**Description of the task**: Using the data below, copy out all lines with the word "unmodifiable".

______

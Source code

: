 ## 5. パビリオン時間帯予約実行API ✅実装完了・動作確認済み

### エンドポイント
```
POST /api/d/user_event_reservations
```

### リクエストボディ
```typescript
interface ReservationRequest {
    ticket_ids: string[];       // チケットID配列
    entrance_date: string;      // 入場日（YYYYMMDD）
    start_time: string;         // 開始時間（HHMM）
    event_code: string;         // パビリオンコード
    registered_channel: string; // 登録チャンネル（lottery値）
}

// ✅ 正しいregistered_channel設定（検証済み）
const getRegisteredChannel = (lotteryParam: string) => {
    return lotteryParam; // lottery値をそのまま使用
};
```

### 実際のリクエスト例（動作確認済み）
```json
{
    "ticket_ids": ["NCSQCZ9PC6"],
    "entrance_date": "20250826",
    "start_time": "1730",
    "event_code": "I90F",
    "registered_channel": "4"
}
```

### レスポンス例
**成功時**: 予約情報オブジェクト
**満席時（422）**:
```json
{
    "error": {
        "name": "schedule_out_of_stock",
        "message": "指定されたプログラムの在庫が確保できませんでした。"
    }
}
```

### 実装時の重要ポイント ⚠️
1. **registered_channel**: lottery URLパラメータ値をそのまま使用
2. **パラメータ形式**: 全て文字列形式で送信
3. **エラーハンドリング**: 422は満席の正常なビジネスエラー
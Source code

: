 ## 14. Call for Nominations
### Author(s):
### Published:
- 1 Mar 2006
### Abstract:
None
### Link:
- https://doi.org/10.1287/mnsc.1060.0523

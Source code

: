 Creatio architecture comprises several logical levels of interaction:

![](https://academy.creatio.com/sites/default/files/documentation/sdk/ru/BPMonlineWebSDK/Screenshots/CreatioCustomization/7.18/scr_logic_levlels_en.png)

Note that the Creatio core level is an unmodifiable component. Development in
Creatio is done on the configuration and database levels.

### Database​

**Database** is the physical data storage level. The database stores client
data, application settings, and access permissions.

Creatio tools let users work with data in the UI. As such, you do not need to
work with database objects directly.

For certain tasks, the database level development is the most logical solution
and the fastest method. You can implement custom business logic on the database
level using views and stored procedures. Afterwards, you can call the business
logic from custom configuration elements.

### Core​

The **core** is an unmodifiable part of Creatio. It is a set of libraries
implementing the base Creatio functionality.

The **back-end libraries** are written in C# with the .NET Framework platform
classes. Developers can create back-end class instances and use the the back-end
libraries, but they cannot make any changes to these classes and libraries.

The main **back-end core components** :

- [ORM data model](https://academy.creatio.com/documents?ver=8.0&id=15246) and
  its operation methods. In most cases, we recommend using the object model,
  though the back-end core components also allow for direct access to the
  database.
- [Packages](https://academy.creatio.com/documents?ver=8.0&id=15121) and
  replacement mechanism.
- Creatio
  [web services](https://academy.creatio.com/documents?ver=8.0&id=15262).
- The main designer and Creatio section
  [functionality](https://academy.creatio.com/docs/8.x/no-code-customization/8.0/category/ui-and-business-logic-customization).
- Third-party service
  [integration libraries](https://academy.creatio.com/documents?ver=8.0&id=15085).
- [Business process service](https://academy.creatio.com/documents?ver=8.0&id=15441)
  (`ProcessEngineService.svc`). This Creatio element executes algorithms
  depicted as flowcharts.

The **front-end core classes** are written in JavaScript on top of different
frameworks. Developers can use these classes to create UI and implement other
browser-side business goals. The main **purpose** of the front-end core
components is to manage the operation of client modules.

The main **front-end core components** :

______

**Task solution**:
Note that the Creatio core level is an unmodifiable component. Development in
The **core** is an unmodifiable part of Creatio. It is a set of libraries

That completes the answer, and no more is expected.